→ Assigned task
Word for word, set down every record that appears below.

---------- Provided data ----------

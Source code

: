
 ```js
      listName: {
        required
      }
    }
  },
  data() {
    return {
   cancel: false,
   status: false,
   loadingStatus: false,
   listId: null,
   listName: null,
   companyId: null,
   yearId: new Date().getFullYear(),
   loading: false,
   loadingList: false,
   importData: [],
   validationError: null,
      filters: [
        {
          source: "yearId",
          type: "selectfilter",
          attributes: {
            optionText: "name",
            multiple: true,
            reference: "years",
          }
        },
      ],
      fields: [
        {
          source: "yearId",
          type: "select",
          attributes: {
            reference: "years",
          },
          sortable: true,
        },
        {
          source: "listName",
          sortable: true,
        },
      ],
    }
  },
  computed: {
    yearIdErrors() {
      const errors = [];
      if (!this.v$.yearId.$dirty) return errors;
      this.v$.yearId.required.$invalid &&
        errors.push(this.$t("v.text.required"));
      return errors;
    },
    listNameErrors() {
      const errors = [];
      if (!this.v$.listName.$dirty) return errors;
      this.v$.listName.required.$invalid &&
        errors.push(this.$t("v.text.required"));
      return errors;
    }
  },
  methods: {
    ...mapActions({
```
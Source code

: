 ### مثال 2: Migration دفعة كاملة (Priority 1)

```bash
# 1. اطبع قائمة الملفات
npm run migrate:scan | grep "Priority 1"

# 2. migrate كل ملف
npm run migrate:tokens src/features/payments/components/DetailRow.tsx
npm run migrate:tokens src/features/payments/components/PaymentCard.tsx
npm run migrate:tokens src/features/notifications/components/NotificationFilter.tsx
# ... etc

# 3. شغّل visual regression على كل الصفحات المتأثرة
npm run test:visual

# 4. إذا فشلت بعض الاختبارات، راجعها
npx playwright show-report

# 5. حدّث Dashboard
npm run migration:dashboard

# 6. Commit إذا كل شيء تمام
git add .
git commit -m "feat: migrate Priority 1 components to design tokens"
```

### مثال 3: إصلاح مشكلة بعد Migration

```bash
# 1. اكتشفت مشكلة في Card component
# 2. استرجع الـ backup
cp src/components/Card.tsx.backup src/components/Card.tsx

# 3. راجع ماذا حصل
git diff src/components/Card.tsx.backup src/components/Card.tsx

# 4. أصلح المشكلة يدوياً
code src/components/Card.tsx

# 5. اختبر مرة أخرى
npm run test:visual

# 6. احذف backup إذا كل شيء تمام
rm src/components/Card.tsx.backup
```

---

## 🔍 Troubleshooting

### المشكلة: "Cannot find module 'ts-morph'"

----------

→ Output for this task
Source code

:
 ```js
      listName: {
        required
      }
    }
  },
  data() {
    return {
   cancel: false,
   status: false,
   loadingStatus: false,
   listId: null,
   listName: null,
   companyId: null,
   yearId: new Date().getFullYear(),
   loading: false,
   loadingList: false,
   importData: [],
   validationError: null,
      filters: [
        {
          source: "yearId",
          type: "selectfilter",
          attributes: {
            optionText: "name",
            multiple: true,
            reference: "years",
          }
        },
      ],
      fields: [
        {
          source: "yearId",
          type: "select",
          attributes: {
            reference: "years",
          },
          sortable: true,
        },
        {
          source: "listName",
          sortable: true,
        },
      ],
    }
  },
  computed: {
    yearIdErrors() {
      const errors = [];
      if (!this.v$.yearId.$dirty) return errors;
      this.v$.yearId.required.$invalid &&
        errors.push(this.$t("v.text.required"));
      return errors;
    },
    listNameErrors() {
      const errors = [];
      if (!this.v$.listName.$dirty) return errors;
      this.v$.listName.required.$invalid &&
        errors.push(this.$t("v.text.required"));
      return errors;
    }
  },
  methods: {
    ...mapActions({
```
Source code

: ### مثال 2: Migration دفعة كاملة (Priority 1)

```bash
# 1. اطبع قائمة الملفات
npm run migrate:scan | grep "Priority 1"

# 2. migrate كل ملف
npm run migrate:tokens src/features/payments/components/DetailRow.tsx
npm run migrate:tokens src/features/payments/components/PaymentCard.tsx
npm run migrate:tokens src/features/notifications/components/NotificationFilter.tsx
# ... etc

# 3. شغّل visual regression على كل الصفحات المتأثرة
npm run test:visual

# 4. إذا فشلت بعض الاختبارات، راجعها
npx playwright show-report

# 5. حدّث Dashboard
npm run migration:dashboard

# 6. Commit إذا كل شيء تمام
git add .
git commit -m "feat: migrate Priority 1 components to design tokens"
```

### مثال 3: إصلاح مشكلة بعد Migration

```bash
# 1. اكتشفت مشكلة في Card component
# 2. استرجع الـ backup
cp src/components/Card.tsx.backup src/components/Card.tsx

# 3. راجع ماذا حصل
git diff src/components/Card.tsx.backup src/components/Card.tsx

# 4. أصلح المشكلة يدوياً
code src/components/Card.tsx

# 5. اختبر مرة أخرى
npm run test:visual

# 6. احذف backup إذا كل شيء تمام
rm src/components/Card.tsx.backup
```

---

## 🔍 Troubleshooting

### المشكلة: "Cannot find module 'ts-morph'"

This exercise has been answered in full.